Meskipun sedang sakit, Soedirman saat itu juga diangkat sebagai panglima besar TNI di negara baru bernama Republik Indonesia Serikat. Pada tanggal 28 Desember 1949, Jakarta kembali dijadikan sebagai ibu kota negara. 

Soedirman wafat di Magelang pada tanggal 29 Januari 1950. Keesokan harinya, jenazah Soedirman dibawa ke Yogyakarta, dan dimakamkan di Taman Makam Pahlawan Semaki. Ia dikebumikan di sebelah makam Oerip. 


Penghargaan 

Soedirman dipromosikan menjadi jenderal penuh dan merupakan satu-satunya jenderal termuda yang pernah dimiliki oleh Indonesia. Tidak hanya itu ia juga telah menerima berbagai tanda kehormatan dari pemerintah pusat antara lain; Bintang Sakti, Bintang Gerilya, Bintang Mahaputra Adipurna, Bintang Mahaputra Pratama, Bintang Republik Indonesia Adipurna, dan Bintang Republik Indonesia Adipradana. Pada tanggal 10 Desember 1964, Soedirman ditetapkan sebagai Pahlawan Nasional Indonesia melalui Keputusan Presiden No. 314 Tahun 1964. 

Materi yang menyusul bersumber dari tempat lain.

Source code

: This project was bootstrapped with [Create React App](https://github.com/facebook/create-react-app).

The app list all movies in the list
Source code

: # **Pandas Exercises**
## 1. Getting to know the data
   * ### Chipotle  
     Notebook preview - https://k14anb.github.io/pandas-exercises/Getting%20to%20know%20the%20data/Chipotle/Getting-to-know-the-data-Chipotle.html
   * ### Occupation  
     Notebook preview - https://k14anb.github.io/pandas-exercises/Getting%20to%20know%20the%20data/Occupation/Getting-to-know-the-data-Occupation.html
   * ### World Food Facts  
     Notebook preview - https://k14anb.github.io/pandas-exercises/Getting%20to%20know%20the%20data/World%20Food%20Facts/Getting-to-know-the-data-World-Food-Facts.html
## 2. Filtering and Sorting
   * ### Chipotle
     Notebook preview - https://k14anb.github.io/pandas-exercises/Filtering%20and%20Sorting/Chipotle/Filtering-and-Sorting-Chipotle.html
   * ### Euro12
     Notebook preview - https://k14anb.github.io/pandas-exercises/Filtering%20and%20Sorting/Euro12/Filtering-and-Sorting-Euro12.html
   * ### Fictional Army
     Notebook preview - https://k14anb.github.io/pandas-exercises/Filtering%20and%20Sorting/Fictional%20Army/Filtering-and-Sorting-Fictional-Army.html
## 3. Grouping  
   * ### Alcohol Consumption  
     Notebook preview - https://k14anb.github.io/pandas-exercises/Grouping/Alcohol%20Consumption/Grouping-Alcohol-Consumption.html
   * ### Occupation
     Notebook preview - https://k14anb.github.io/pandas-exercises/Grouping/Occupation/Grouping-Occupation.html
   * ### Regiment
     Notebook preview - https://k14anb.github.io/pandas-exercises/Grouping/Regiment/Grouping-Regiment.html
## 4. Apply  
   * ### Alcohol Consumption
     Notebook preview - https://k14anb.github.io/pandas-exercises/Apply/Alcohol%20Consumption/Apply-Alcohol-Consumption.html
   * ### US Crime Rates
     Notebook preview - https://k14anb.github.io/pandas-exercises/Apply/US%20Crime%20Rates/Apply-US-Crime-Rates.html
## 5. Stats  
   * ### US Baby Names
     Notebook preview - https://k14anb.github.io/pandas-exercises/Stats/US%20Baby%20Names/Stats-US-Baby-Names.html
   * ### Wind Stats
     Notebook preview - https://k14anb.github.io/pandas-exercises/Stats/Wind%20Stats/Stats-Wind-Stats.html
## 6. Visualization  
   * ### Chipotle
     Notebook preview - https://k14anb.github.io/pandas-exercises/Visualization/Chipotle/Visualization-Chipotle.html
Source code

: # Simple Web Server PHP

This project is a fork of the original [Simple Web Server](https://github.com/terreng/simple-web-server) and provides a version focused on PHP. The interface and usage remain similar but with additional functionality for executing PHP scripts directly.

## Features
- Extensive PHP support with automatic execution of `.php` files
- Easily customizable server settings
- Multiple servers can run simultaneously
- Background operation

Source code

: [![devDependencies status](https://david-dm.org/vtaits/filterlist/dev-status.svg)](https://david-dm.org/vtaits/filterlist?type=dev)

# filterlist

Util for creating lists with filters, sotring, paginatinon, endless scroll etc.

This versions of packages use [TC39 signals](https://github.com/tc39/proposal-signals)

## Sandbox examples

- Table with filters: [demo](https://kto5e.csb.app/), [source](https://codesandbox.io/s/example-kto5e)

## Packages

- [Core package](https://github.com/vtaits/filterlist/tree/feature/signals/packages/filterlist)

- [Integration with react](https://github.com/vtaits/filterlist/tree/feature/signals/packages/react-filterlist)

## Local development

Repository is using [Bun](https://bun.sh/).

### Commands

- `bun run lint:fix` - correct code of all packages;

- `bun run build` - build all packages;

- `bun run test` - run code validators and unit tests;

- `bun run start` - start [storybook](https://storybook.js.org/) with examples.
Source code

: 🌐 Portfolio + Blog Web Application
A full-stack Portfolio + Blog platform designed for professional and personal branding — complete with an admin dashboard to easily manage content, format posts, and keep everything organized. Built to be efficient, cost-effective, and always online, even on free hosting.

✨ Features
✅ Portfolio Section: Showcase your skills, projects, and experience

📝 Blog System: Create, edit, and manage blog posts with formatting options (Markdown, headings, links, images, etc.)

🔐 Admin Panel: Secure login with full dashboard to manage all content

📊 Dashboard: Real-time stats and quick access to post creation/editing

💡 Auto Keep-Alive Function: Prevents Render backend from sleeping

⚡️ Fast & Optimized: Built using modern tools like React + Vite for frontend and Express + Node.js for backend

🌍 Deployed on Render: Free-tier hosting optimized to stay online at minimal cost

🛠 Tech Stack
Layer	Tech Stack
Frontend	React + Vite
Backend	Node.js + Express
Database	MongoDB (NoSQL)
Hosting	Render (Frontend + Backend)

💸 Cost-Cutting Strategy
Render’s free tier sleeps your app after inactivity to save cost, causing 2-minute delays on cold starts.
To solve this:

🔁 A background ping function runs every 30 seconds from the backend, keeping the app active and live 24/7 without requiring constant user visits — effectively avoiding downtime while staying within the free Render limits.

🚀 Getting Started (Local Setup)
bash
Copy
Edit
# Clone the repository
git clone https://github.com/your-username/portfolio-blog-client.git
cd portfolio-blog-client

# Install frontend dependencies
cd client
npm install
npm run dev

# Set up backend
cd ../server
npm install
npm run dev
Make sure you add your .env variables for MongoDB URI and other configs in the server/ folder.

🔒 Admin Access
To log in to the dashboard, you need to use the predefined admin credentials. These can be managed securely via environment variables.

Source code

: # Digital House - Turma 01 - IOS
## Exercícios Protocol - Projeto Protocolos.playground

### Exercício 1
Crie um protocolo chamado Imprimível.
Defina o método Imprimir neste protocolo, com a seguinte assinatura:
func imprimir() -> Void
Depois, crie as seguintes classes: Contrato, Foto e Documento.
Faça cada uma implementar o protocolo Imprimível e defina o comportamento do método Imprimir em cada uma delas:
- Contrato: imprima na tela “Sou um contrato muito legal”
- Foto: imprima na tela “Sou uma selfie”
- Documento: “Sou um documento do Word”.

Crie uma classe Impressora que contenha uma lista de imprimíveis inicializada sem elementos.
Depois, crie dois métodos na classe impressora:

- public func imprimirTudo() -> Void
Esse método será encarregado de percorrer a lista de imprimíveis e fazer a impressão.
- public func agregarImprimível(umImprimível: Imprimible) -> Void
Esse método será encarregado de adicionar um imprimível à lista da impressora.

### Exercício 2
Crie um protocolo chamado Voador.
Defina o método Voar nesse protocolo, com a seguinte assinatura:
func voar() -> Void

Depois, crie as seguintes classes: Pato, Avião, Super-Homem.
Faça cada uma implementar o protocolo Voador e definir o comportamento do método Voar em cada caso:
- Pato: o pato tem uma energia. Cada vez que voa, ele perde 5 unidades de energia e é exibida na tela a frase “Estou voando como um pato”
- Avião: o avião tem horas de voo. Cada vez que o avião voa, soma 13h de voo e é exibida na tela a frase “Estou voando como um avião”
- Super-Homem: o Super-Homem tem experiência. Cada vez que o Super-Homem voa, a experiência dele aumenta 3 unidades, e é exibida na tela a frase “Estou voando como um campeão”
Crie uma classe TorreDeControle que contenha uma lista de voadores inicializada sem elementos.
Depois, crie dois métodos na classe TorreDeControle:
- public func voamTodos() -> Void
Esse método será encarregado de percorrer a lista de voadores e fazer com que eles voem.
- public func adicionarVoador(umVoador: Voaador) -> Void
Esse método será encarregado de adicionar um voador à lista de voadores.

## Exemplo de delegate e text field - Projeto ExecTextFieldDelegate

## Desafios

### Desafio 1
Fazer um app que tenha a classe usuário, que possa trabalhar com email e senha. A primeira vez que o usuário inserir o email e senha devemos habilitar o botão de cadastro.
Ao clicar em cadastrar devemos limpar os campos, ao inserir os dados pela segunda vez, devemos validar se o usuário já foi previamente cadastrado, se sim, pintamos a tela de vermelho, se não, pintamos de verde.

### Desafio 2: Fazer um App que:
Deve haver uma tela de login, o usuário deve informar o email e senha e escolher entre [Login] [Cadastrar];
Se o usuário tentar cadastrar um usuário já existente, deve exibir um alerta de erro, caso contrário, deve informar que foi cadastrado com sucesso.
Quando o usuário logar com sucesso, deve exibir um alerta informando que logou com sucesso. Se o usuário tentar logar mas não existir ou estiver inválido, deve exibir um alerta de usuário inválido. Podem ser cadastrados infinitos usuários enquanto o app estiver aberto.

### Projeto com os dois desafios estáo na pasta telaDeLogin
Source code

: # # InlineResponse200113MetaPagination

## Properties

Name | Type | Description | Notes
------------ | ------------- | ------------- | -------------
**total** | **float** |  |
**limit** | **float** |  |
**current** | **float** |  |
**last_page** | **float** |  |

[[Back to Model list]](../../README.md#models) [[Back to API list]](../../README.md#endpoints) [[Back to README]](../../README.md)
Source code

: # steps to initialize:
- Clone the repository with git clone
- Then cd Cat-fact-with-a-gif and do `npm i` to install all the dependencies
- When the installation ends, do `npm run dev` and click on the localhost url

Rumah masa kecilnya di Purbalingga saat ini menjadi Museum Soedirman, sedangkan rumah dinasnya di Yogyakarta dijadikan Museum Sasmitaloka Jenderal Soedirman, Rumah kelahirannya di Magelang juga dijadikan Museum Soedirman, yang didirikan pada tanggal 18 Mei 1967. Sejumlah jalan juga dinamai sesuai namanya, termasuk sebuah jalan utama di Jakarta. Patung dan monumen yang didedikasikan untuk dirinya juga tersebar di seluruh negeri, sebagian besarnya dibangun setelah tahun 1970.